Mothers who participated in this study noted that they could not go against their husbands’ advice and delivering in traditional midwives’ homes was cheaper, which is why their husbands preferred this option. These mothers argued that wealthy pregnant women could go to private health facilities and also have the ability to bargain for what they want. Two mothers explained:

It is true we are delivering at the mkunga’s home during this coronavirus period. Giving birth there is cheaper because we can pay using different ways. Our husbands also have the final say, so after looking around we resort to the mkunga, which is a better option. (Mother from Village D)

I cannot go to a private health facility because I don’t have enough money. Private hospital is for the rich who know how to bargain and their money speaks for them, they don’t beg to get services. But during this coronavirus time it is very expensive to give birth at a private health facility (A mother from Village G)

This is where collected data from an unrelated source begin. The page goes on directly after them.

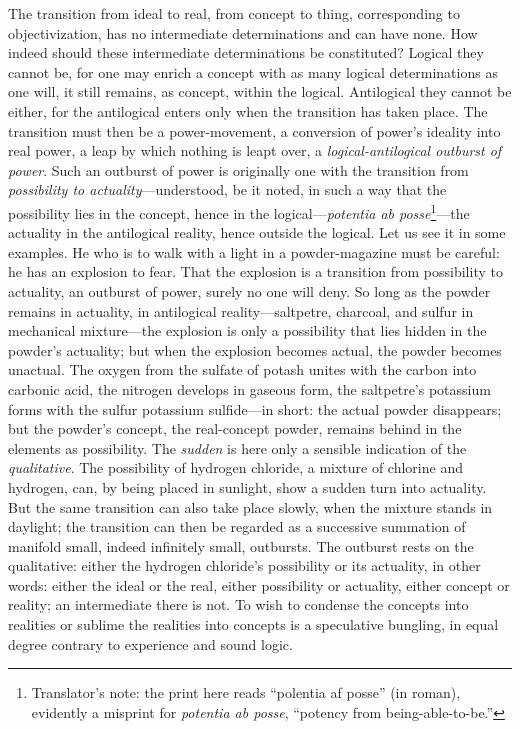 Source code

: \documentclass[12pt]{article}
\begin{document}
The transition from ideal to real, from concept to thing, corresponding to
objectivization, has no intermediate determinations and can have none. How
indeed should these intermediate determinations be constituted? Logical they
cannot be, for one may enrich a concept with as many logical determinations
as one will, it still remains, as concept, within the logical. Antilogical
they cannot be either, for the antilogical enters only when the transition
has taken place. The transition must then be a power-movement, a conversion
of power's ideality into real power, a leap by which nothing is leapt over, a
\emph{logical-antilogical outburst of power}. Such an outburst of power is
originally one with the transition from \emph{possibility to
actuality}—understood, be it noted, in such a way that the possibility lies
in the concept, hence in the logical---\textit{potentia ab
posse}\footnote{Translator's note: the print here reads ``polentia af
posse'' (in roman), evidently a misprint for \textit{potentia ab posse},
``potency from being-able-to-be.''}---the actuality in the antilogical
reality, hence outside the logical. Let us see it in some examples. He who is
to walk with a light in a powder-magazine must be careful: he has an
explosion to fear. That the explosion is a transition from possibility to
actuality, an outburst of power, surely no one will deny. So long as the
powder remains in actuality, in antilogical reality—saltpetre, charcoal, and
sulfur in mechanical mixture—the explosion is only a possibility that lies
hidden in the powder's actuality; but when the explosion becomes actual, the
powder becomes unactual. The oxygen from the sulfate of potash unites with
the carbon into carbonic acid, the nitrogen develops in gaseous form, the
saltpetre's potassium forms with the sulfur potassium sulfide—in short: the
actual powder disappears; but the powder's concept, the real-concept powder,
remains behind in
the elements as possibility. The \emph{sudden} is here only a sensible
indication of the \emph{qualitative}. The possibility of hydrogen chloride,
a mixture of chlorine and hydrogen, can, by being placed in sunlight, show a
sudden turn into actuality. But the same transition can also take place
slowly, when the mixture stands in daylight; the transition can then be
regarded as a successive summation of manifold small, indeed infinitely
small, outbursts. The outburst rests on the qualitative: either the hydrogen
chloride's possibility or its actuality, in other words: either the ideal or
the real, either possibility or actuality, either concept or reality; an
intermediate there is not. To wish to condense the concepts into realities
or sublime the realities into concepts is a speculative bungling, in equal
degree contrary to experience and sound logic.
\end{document}
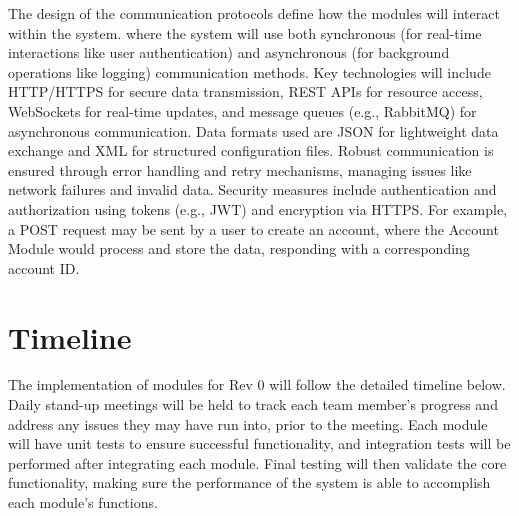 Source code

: \documentclass[12pt, titlepage]{article}
\begin{document}
The design of the communication protocols define how the modules will interact within the system.
where the system will use both synchronous (for real-time interactions like user authentication)
and asynchronous (for background operations like logging) communication methods.
Key technologies will include HTTP/HTTPS for secure data transmission, REST APIs for
resource access, WebSockets for real-time updates, and message queues (e.g., RabbitMQ)
for asynchronous communication. Data formats used are JSON for lightweight data exchange
and XML for structured configuration files. Robust communication is ensured through error
handling and retry mechanisms, managing issues like network failures and invalid data.
Security measures include authentication and authorization using tokens (e.g., JWT) and
encryption via HTTPS. For example, a POST request may be sent by a user to create an account,
where the Account Module would process and store the data, responding with a corresponding account ID.

\section{Timeline}

The implementation of modules for Rev 0 will follow the detailed timeline below.
Daily stand-up meetings will be held to track each team member's progress and address
any issues they may have run into, prior to the meeting. Each module will have unit
tests to ensure successful functionality, and integration tests will be performed
after integrating each module. Final testing will then validate the core functionality,
making sure the performance of the system is able to accomplish each module's functions.
\end{document}
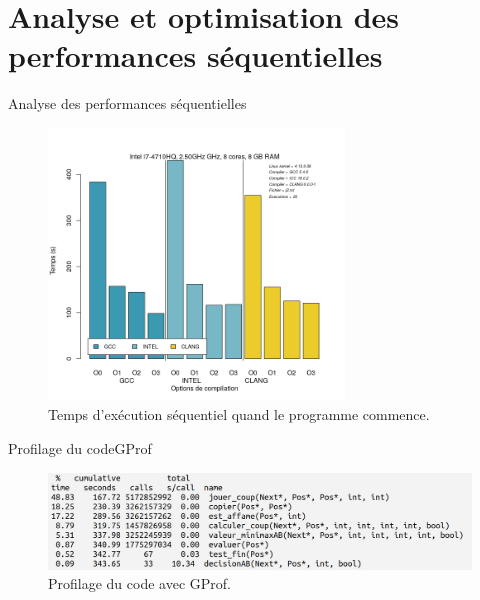 \documentclass{beamer}
\begin{document}
\section{Analyse et optimisation des performances séquentielles}

\begin{frame}{Analyse des performances séquentielles}

\begin{figure}
      \includegraphics[width=0.7\textwidth]{GCCvsICCvsCLANG_j2.png}
      \caption{Temps d’exécution séquentiel quand le programme commence.}
\end{figure}
\end{frame}

\begin{frame}{Profilage du code}{GProf}
\begin{figure}
        \includegraphics[width=\textwidth]{gprof.png}
        \caption{Profilage du code avec GProf.\label{Fig:GProf}}
\end{figure}
\end{frame}
\end{document}
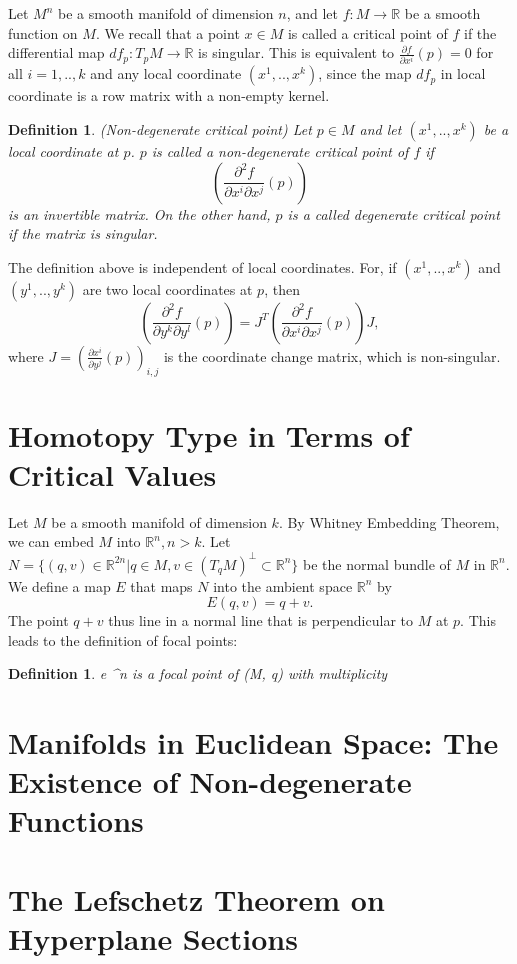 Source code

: \documentclass[12pt]{article}
\newtheorem{defn}[thm]{Definition}
\newcommand{\RR}{\mathbb{R}}      %
\begin{document}
Let $M^n$ be a smooth manifold of dimension $n$, and let $f: M \to \RR$ be a
smooth function on $M$. We recall that a point $x \in M$ is called a critical
point of $f$ if the differential map $ df_p : T_pM \to \RR $ is singular. This
is equivalent to $\frac{\partial f}{\partial x^i} (p) = 0$ for all $i = 1,
.. ,k$ and any local coordinate $(x^1, .., x^k)$, since the map $df_p$ in local
coordinate is a row matrix with a non-empty kernel.

\begin{defn}
  (Non-degenerate critical point) Let $p \in M$ and let $(x^1, .., x^k)$ be a
  local coordinate at $p$. $p$ is called a non-degenerate critical point of $f$
  if
  \begin{equation}
    \left( \frac{\partial^2 f}{\partial x^i \partial x^j} (p) \right)
  \end{equation}
  is an invertible matrix. On the other hand, $p$ is a called degenerate
  critical point if the matrix is singular.
\end{defn}

The definition above is independent of local coordinates. For, if $(x^1, ..,
x^k)$ and $(y^1, .., y^k)$ are two local coordinates at $p$, then
\begin{equation}
      \left( \frac{\partial^2 f}{\partial y^k \partial y^l} (p) \right) =
      J^T\left( \frac{\partial^2 f}{\partial x^i \partial x^j} (p) \right)J,
\end{equation}
where $J = \left( \frac{\partial x^i}{\partial y^j}(p) \right)_{i,j}$ is the
coordinate change matrix, which is non-singular.

\section{Homotopy Type in Terms of Critical Values}

Let $M$ be a smooth manifold of dimension $k$. By Whitney Embedding Theorem, we
can embed $M$ into $\RR^n, n > k$. Let $N = \{ (q,v) \in \RR^{2n} | q \in M, v
\in (T_qM)^{\perp} \subset \RR^n \}$ be the normal bundle of $M$ in $\RR^n$. We
define a map $E$ that maps $N$ into the ambient space $\RR^n$ by
\begin{equation}
  E(q, v) = q + v.
\end{equation}
The point $q+v$ thus line in a normal line that is perpendicular to $M$ at
$p$. This leads to the definition of focal points:

\begin{defn}
  e \in \RR^n is a focal point of (M, q) with multiplicity \mu 
\end{defn}


\section{Manifolds in Euclidean Space: The Existence of Non-degenerate
  Functions}




\section{The Lefschetz Theorem on Hyperplane Sections}
\end{document}
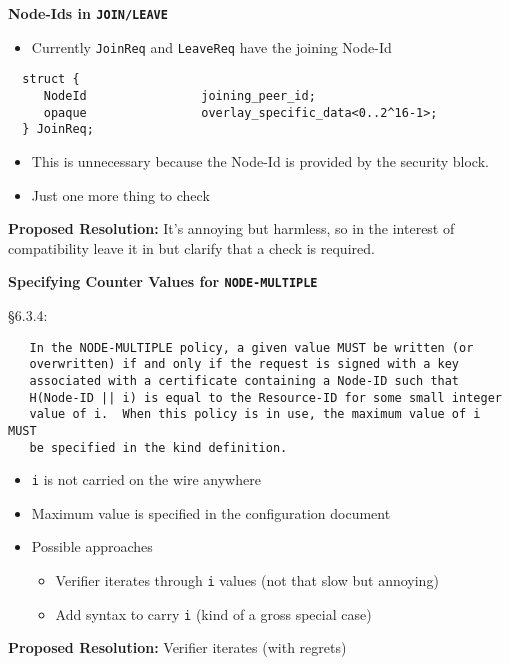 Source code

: \documentclass[helvetica]{seminar}
\newcommand{\heading}[1]{%
  \begin{center} 
    \large\bf 
    #1 
  \end{center} 
  \vspace{.4 in}}
\begin{document}
\begin{slide}
\heading{Node-Ids in \texttt{JOIN/LEAVE}}

\begin{itemize}
\item Currently \verb^JoinReq^ and \verb^LeaveReq^ have the joining 
  Node-Id
\end{itemize}

{\footnotesize
\begin{verbatim}
  struct {
     NodeId                joining_peer_id;
     opaque                overlay_specific_data<0..2^16-1>;
  } JoinReq;
\end{verbatim}
}

\begin{itemize}
\item This is unnecessary because the Node-Id is provided by the security block.
\item Just one more thing to check
\end{itemize}

\vspace{1em}
\textbf{Proposed Resolution:} It's annoying but harmless, so in the interest
of compatibility leave it in but clarify that a check is required.
\end{slide}



\begin{slide}
\heading{Specifying Counter Values for \texttt{NODE-MULTIPLE}}


\vspace{-2em}
\S 6.3.4:

{\footnotesize
\begin{verbatim}
   In the NODE-MULTIPLE policy, a given value MUST be written (or
   overwritten) if and only if the request is signed with a key
   associated with a certificate containing a Node-ID such that
   H(Node-ID || i) is equal to the Resource-ID for some small integer
   value of i.  When this policy is in use, the maximum value of i MUST
   be specified in the kind definition.
\end{verbatim}
}

\begin{itemize}
\item \verb^i^ is not carried on the wire anywhere
\item Maximum value is specified in the configuration document
\item Possible approaches
\begin{itemize}
\item Verifier iterates through \verb^i^ values (not that slow but annoying)
\item Add syntax to carry \verb^i^ (kind of a gross special case)
\end{itemize}
\end{itemize}

\vspace{1em}
\textbf{Proposed Resolution:} Verifier iterates (with regrets)
\end{slide}
\end{document}
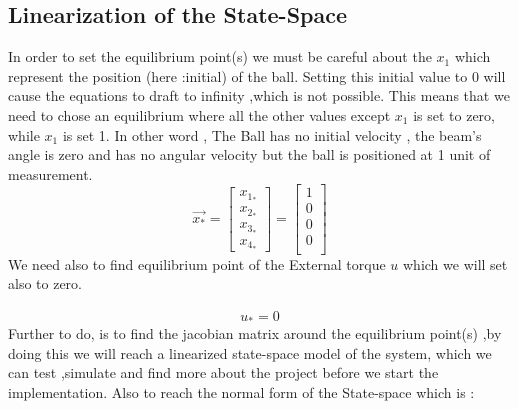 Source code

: \documentclass{article}
\begin{document}
\subsection{Linearization of the State-Space}
In order to set the equilibrium point(s) we must be careful about the $x_1$ which represent the position (here :initial) of the ball.
Setting this initial value to 0 will cause the equations to draft to infinity ,which is not possible.
This means that we need to chose an equilibrium where all the other values except $x_1$ is set to zero, while $x_1$ is set 1.
In other word , The Ball has no initial velocity , the beam's angle is zero and has no angular velocity but the ball is positioned at 1 unit of measurement.
\begin{equation}
	\vec{x_*} =
	\begin{bmatrix}
		x_{\text{$1_*$}} \\
		x_{\text{$2_*$}} \\
		x_{\text{$3_*$}} \\
		x_{\text{$4_*$}}
	\end{bmatrix}=
	\begin{bmatrix}
		1 \\
		0 \\
		0 \\
		0 \\
	\end{bmatrix}
\end{equation}
We need also to find equilibrium point of the External torque $u$ which we will set also to zero.

\begin{equation}
	\begin{split}
		u_* = 0
	\end{split}
\end{equation}
Further to do, is to find the jacobian matrix around the equilibrium point(s) ,by doing this we will reach a linearized state-space model of the system,
which we can test ,simulate and find more about the project before we start the implementation.
Also to reach the normal form of the State-space which is :
\end{document}
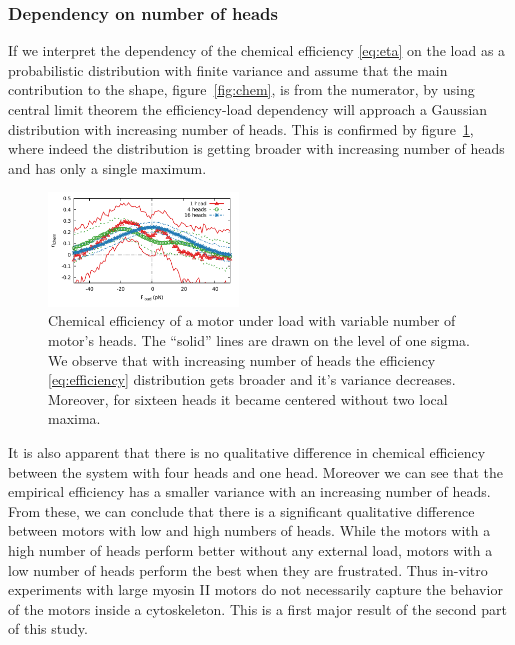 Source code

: \documentclass[aps,pre,twocolumn,showpacs,showkeys,superscriptaddress,floatfix]{revtex4-1}
\begin{document}
\subsubsection{Dependency on number of heads}
If we interpret the dependency of the chemical efficiency \eqref{eq:eta} on the load as a probabilistic distribution with finite variance and assume that the main contribution to the shape, figure~\ref{fig:chem}, is from the numerator, 
by using central limit theorem the efficiency-load dependency will approach a Gaussian distribution with increasing number of heads. 
This is confirmed by figure~\ref{fig:chem_eff_1head}, where indeed the distribution is getting broader with increasing number of heads and has only a single maximum.
\begin{figure}[t]
\centering
\includegraphics[width=0.45\textwidth,height=!]{chemical_cycle_1head}
\caption{
\label{fig:chem_eff_1head}
Chemical efficiency of a motor under load with variable number of motor's heads.
The ``solid'' lines are drawn on the level of one sigma. 
We observe that with increasing number of heads the efficiency \eqref{eq:efficiency} distribution gets broader and it's variance decreases.
Moreover, for sixteen heads it became centered without two local maxima.
}
\end{figure}
It is also apparent that there is no qualitative difference in chemical efficiency between the system with four heads and one head.
Moreover we can see that the empirical efficiency has a smaller variance with an increasing number of heads. 
From these, we can conclude that there is a significant qualitative difference between motors with low and high numbers of heads.
While the motors with a high number of heads perform better without any external load, motors with a low number of heads perform the best when they are frustrated.
Thus in-vitro experiments with large myosin II motors \cite{brown2009cross-correlated} do not necessarily capture the behavior of the motors inside a cytoskeleton.
This is a first major result of the second part of this study.  
\end{document}
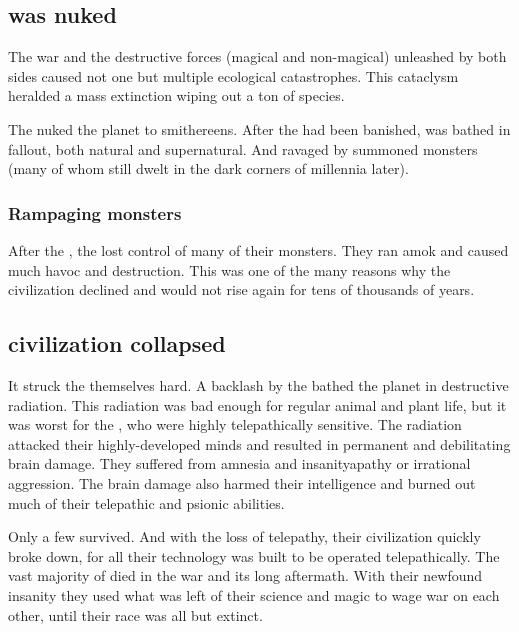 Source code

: \subsection{\Miith was nuked}
The war and the destructive forces (magical and non-magical) unleashed by both sides caused not one but multiple ecological catastrophes. 
This cataclysm heralded a mass extinction wiping out a ton of species. 

The \firstbanewar nuked the planet to smithereens. 
After the \banes had been banished, \Miith was bathed in fallout, both natural and supernatural. 
And ravaged by summoned monsters (many of whom still dwelt in the dark corners of \Miith millennia later). 





\subsubsection{Rampaging monsters}
After the \firstbanewar, the \ophidians lost control of many of their monsters. 
They ran amok and caused much havoc and destruction.
This was one of the many reasons why the \ophidian civilization declined and would not rise again for tens of thousands of years. 






\subsection{\Ophidian civilization collapsed}
It struck the \ophidians{} themselves hard. 
A backlash by the \banelords{} bathed the planet in destructive radiation. 
This radiation was bad enough for regular animal and plant life, but it was worst for the \ophidians, who were highly telepathically sensitive. 
The radiation attacked their highly-developed minds and resulted in permanent and debilitating brain damage. 
They suffered from amnesia and insanity\dash apathy or irrational aggression. 
The brain damage also harmed their intelligence and burned out much of their telepathic and psionic abilities. 

Only a few survived. 
And with the loss of telepathy, their civilization quickly broke down, for all their technology was built to be operated telepathically. 
The vast majority of \ophidians{} died in the war and its long aftermath. 
With their newfound insanity they used what was left of their science and magic to wage war on each other, until their race was all but extinct. 

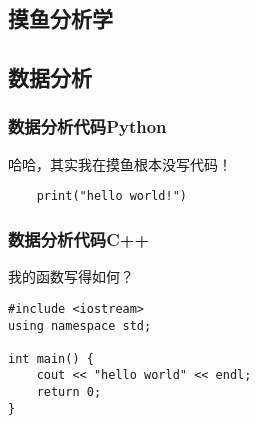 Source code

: 
\begin{njuappendix}
\section{摸鱼分析学}
\subsection{数据分析}
\subsubsection{数据分析代码Python}
哈哈，其实我在摸鱼根本没写代码！
\begin{verbatim}
    print("hello world!")
\end{verbatim}

\subsubsection{数据分析代码C++}
我的函数写得如何？
\begin{verbatim}
#include <iostream>
using namespace std;

int main() {
    cout << "hello world" << endl;
    return 0;
}
\end{verbatim}
\end{njuappendix} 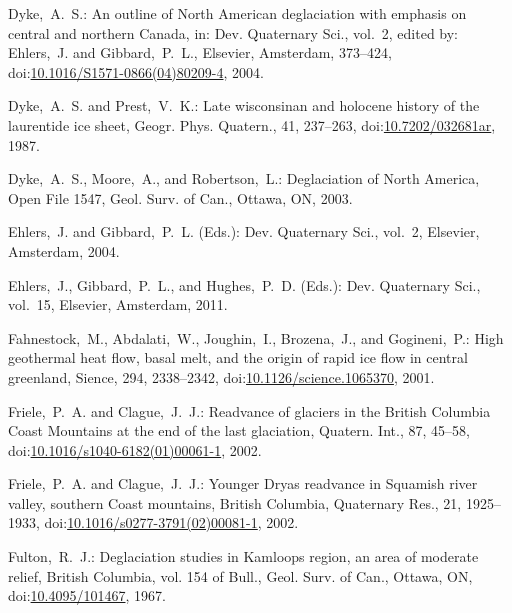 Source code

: \documentclass[tc, manuscript]{copernicus}
\begin{document}
\begin{thebibliography}{114}
Dyke,~A.~S.: An outline of North American deglaciation with emphasis
on central and northern Canada, in: Dev. Quaternary Sci., vol.~2,
edited by: Ehlers,~J. and Gibbard,~P.~L., Elsevier, Amsterdam, 373--424,
doi:\href{http://dx.doi.org/10.1016/S1571-0866(04)80209-4}{10.1016/S1571-0866(04)80209-4}, 2004.


Dyke,~A.~S. and Prest,~V.~K.: Late wisconsinan and holocene history of the laurentide ice sheet, G{e}ogr. Phys. Quatern., 41, 237--263,
doi:\href{http://dx.doi.org/10.7202/032681ar}{10.7202/032681ar}, 1987.


Dyke,~A.~S., Moore,~A., and Robertson,~L.: Deglaciation of North America, Open File 1547, Geol. Surv. of Can., Ottawa, ON, 2003.


Ehlers,~J. and Gibbard,~P.~L. (Eds.): Dev. Quaternary Sci., vol.~2, Elsevier, Amsterdam, 2004.


Ehlers,~J., Gibbard,~P.~L., and Hughes,~P.~D. (Eds.):  Dev. Quaternary
Sci., vol.~15, Elsevier, Amsterdam, 2011.


Fahnestock,~M., Abdalati,~W., Joughin,~I., Brozena,~J., and Gogineni,~P.: High geothermal heat flow, basal melt, and the origin of rapid ice flow in central greenland, Sience, 294, 2338--2342,
doi:\href{http://dx.doi.org/10.1126/science.1065370}{10.1126/science.1065370}, 2001.


Friele,~P.~A. and Clague,~J.~J.: Readvance of glaciers in the British Columbia Coast Mountains at the end of the last glaciation, Quatern. Int., 87, 45--58,
doi:\href{http://dx.doi.org/10.1016/s1040-6182(01)00061-1}{10.1016/s1040-6182(01)00061-1}, 2002{}.


Friele,~P.~A. and Clague,~J.~J.: Younger Dryas readvance in Squamish river valley, southern Coast mountains, British Columbia, Quaternary Res., 21, 1925--1933,
doi:\href{http://dx.doi.org/10.1016/s0277-3791(02)00081-1}{10.1016/s0277-3791(02)00081-1}, 2002{}.


Fulton,~R.~J.: Deglaciation studies in Kamloops region, an area of moderate relief, British Columbia, vol. 154 of Bull., Geol. Surv. of Can., Ottawa, ON,
doi:\href{http://dx.doi.org/10.4095/101467}{10.4095/101467}, 1967.



\end{thebibliography}
\end{document}
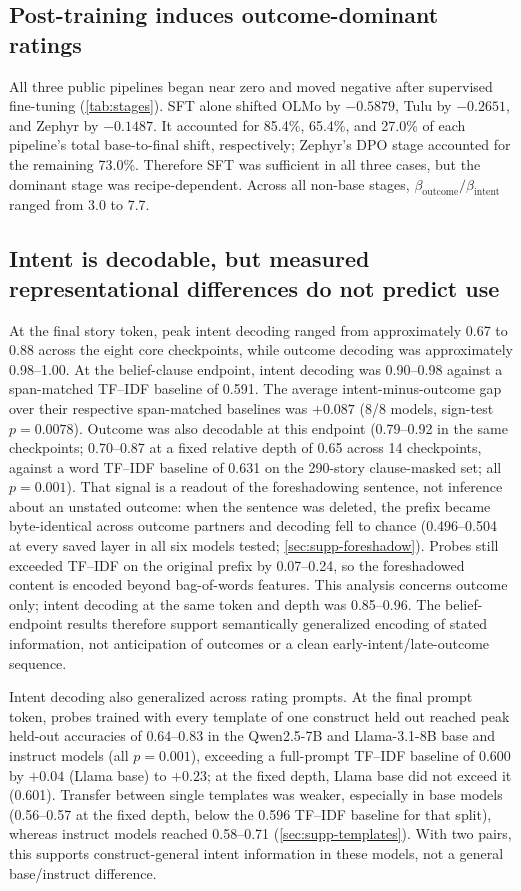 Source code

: \documentclass[11pt]{article}
\newcommand{\intentbeta}{\beta_{\mathrm{intent}}}
\newcommand{\outcomebeta}{\beta_{\mathrm{outcome}}}
\begin{document}
\subsection{Post-training induces outcome-dominant ratings}

All three public pipelines began near zero and moved negative after supervised fine-tuning (\cref{tab:stages}).
SFT alone shifted OLMo by $-0.5879$, Tulu by $-0.2651$, and Zephyr by $-0.1487$.
It accounted for 85.4\%, 65.4\%, and 27.0\% of each pipeline's total base-to-final shift, respectively; Zephyr's DPO stage accounted for the remaining 73.0\%.
Therefore SFT was sufficient in all three cases, but the dominant stage was recipe-dependent.
Across all non-base stages, $\outcomebeta/\intentbeta$ ranged from 3.0 to 7.7.


\subsection{Intent is decodable, but measured representational differences do not predict use}

At the final story token, peak intent decoding ranged from approximately 0.67 to 0.88 across the eight core checkpoints, while outcome decoding was approximately 0.98--1.00.
At the belief-clause endpoint, intent decoding was 0.90--0.98 against a span-matched TF--IDF baseline of 0.591.
The average intent-minus-outcome gap over their respective span-matched baselines was $+0.087$ (8/8 models, sign-test $p=0.0078$).
Outcome was also decodable at this endpoint (0.79--0.92 in the same checkpoints; 0.70--0.87 at a fixed relative depth of 0.65 across 14 checkpoints, against a word TF--IDF baseline of 0.631 on the 290-story clause-masked set; all $p=0.001$).
That signal is a readout of the foreshadowing sentence, not inference about an unstated outcome: when the sentence was deleted, the prefix became byte-identical across outcome partners and decoding fell to chance (0.496--0.504 at every saved layer in all six models tested; \cref{sec:supp-foreshadow}).
Probes still exceeded TF--IDF on the original prefix by 0.07--0.24, so the foreshadowed content is encoded beyond bag-of-words features.
This analysis concerns outcome only; intent decoding at the same token and depth was 0.85--0.96.
The belief-endpoint results therefore support semantically generalized encoding of stated information, not anticipation of outcomes or a clean early-intent/late-outcome sequence.

Intent decoding also generalized across rating prompts.
At the final prompt token, probes trained with every template of one construct held out reached peak held-out accuracies of 0.64--0.83 in the Qwen2.5-7B and Llama-3.1-8B base and instruct models (all $p=0.001$), exceeding a full-prompt TF--IDF baseline of 0.600 by $+0.04$ (Llama base) to $+0.23$; at the fixed depth, Llama base did not exceed it (0.601).
Transfer between single templates was weaker, especially in base models (0.56--0.57 at the fixed depth, below the 0.596 TF--IDF baseline for that split), whereas instruct models reached 0.58--0.71 (\cref{sec:supp-templates}).
With two pairs, this supports construct-general intent information in these models, not a general base/instruct difference.
\end{document}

These quotes beg the question: Why don’t these economically disadvantaged women use the free public hospitals for birth? The issue from these mothers’ perspective is that “free” maternity services are never truly free. Poor women, who have low bargaining power, are expected to pay some money before getting some essential services in public health facilities. For examples, they have to pay for laboratory services, antenatal care, and sometimes have to purchase any medicines prescribed. Thus to them, it is expensive to give birth in even a “free” public health facility, and private health facilities are completely beyond their reach.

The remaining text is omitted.